My philosophy of life in a nutshell, which is about all of anyone’s philosophy that most people want to hear, is simple: Everything is a double-edged sword. Or, as Joni Mitchell so memorably expressed in her song “Both Sides Now,” there is an upside and downside to everything. In her lyrics, the singer looks back to her past positive impressions, compares them with present cynicism, and concludes that she doesn’t “really know” clouds, love, or life “at all.” But listen to the song. What she can’t help believing in are her “illusions,” that is, the joy and magic that she isn’t feeling in the present moment.
Can we believe in something when we’re not feeling it, or do our feelings overpower us and create our beliefs? More specifically, can we continue to believe in hope when we're feeling hopeless?
I started writing these thoughts and had to set them aside for a couple of days. Was I depressed or just irritable and blue?
Depression is a family curse, so I am familiar with it, but in my experience true depression is like interior weather (not situational or caused by something in the outside world), and there’s a horrible physical component to it. I describe it as being encased in a suit of dread. Imagine it as a rigid suit of armor that you’re locked inside. So, no, I wasn’t there, thank heaven! But neither was I enveloped by contentment or anything positive. I went for a walk and dragged myself along, hardly enjoying my surroundings or a pleasantly cool desert morning.
Quite frankly, while I have a lot of happy moments or even hours, positive moods can seem pretty fragile these days. Easily dispelled. Personal contentment can evaporate in an instant with a single blast of bad news, of which there is no shortage. Which brings me back to my rollercoaster theme and its limitations.

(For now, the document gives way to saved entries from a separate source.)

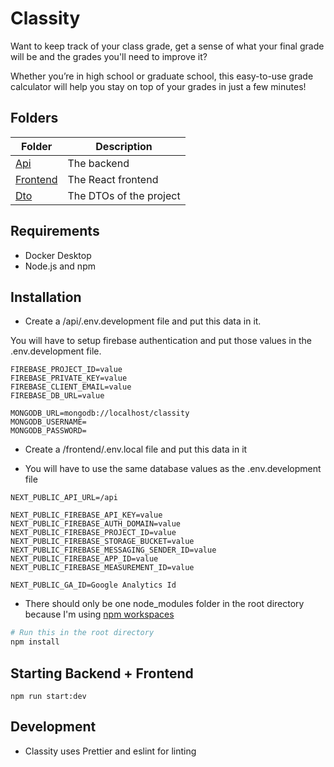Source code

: # Classity

Want to keep track of your class grade, get a sense of what your final grade will be and the grades you'll need to improve it?

Whether you’re in high school or graduate school, this easy-to-use grade calculator will help you stay on top of your grades in just a few minutes!

## Folders

| Folder                | Description             |
| --------------------- | ----------------------- |
| [Api](/api)           | The backend             |
| [Frontend](/frontend) | The React frontend      |
| [Dto](/dto)           | The DTOs of the project |

## Requirements

- Docker Desktop
- Node.js and npm

## Installation

- Create a /api/.env.development file and put this data in it.

You will have to setup firebase authentication and put those values in the .env.development file.

```
FIREBASE_PROJECT_ID=value
FIREBASE_PRIVATE_KEY=value
FIREBASE_CLIENT_EMAIL=value
FIREBASE_DB_URL=value

MONGODB_URL=mongodb://localhost/classity
MONGODB_USERNAME=
MONGODB_PASSWORD=
```

- Create a /frontend/.env.local file and put this data in it

- You will have to use the same database values as the .env.development file

```
NEXT_PUBLIC_API_URL=/api

NEXT_PUBLIC_FIREBASE_API_KEY=value
NEXT_PUBLIC_FIREBASE_AUTH_DOMAIN=value
NEXT_PUBLIC_FIREBASE_PROJECT_ID=value
NEXT_PUBLIC_FIREBASE_STORAGE_BUCKET=value
NEXT_PUBLIC_FIREBASE_MESSAGING_SENDER_ID=value
NEXT_PUBLIC_FIREBASE_APP_ID=value
NEXT_PUBLIC_FIREBASE_MEASUREMENT_ID=value

NEXT_PUBLIC_GA_ID=Google Analytics Id
```

- There should only be one node_modules folder in the root directory because I'm using [npm workspaces](https://docs.npmjs.com/cli/v7/using-npm/workspaces)

```bash
# Run this in the root directory
npm install
```

## Starting Backend + Frontend

```
npm run start:dev
```

## Development

- Classity uses Prettier and eslint for linting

When you go to an amusement park and ride a rollercoaster – when one rides, I should say, because I have never been on a rollercoaster in my life – my understanding is that (1) you know approximately how long the ride will be, (2) that you'll be safe, and (3) that the car will eventually stop and you’ll be able to get out right where you started. Well, right now, these days, on the coronavirus rollercoaster, we have none of these assurances. All we have is uncertainty.
Is it any wonder our emotions are all over the map? It's easy to say we should "live in the moment" and admit our powerlessness, not so easy to maintain that attitude throughout each passing day.
I try to make most of my posts here upbeat, to brighten readers' days, and I'm certainly not trying to bring anyone down today with reminders of what you already know, that these are damn difficult times. I just thought it might help, if you're feeling blue, to know that you're not alone in that, either. It's okay to feel bad. We all have our private storm clouds.
But if you're not feeling great this morning, I hope you will feel better this afternoon or tomorrow. As for me, I think I've got my "second wind" and can pick up my feet and go on until the next storm hits -- wherever the hell it is we're going!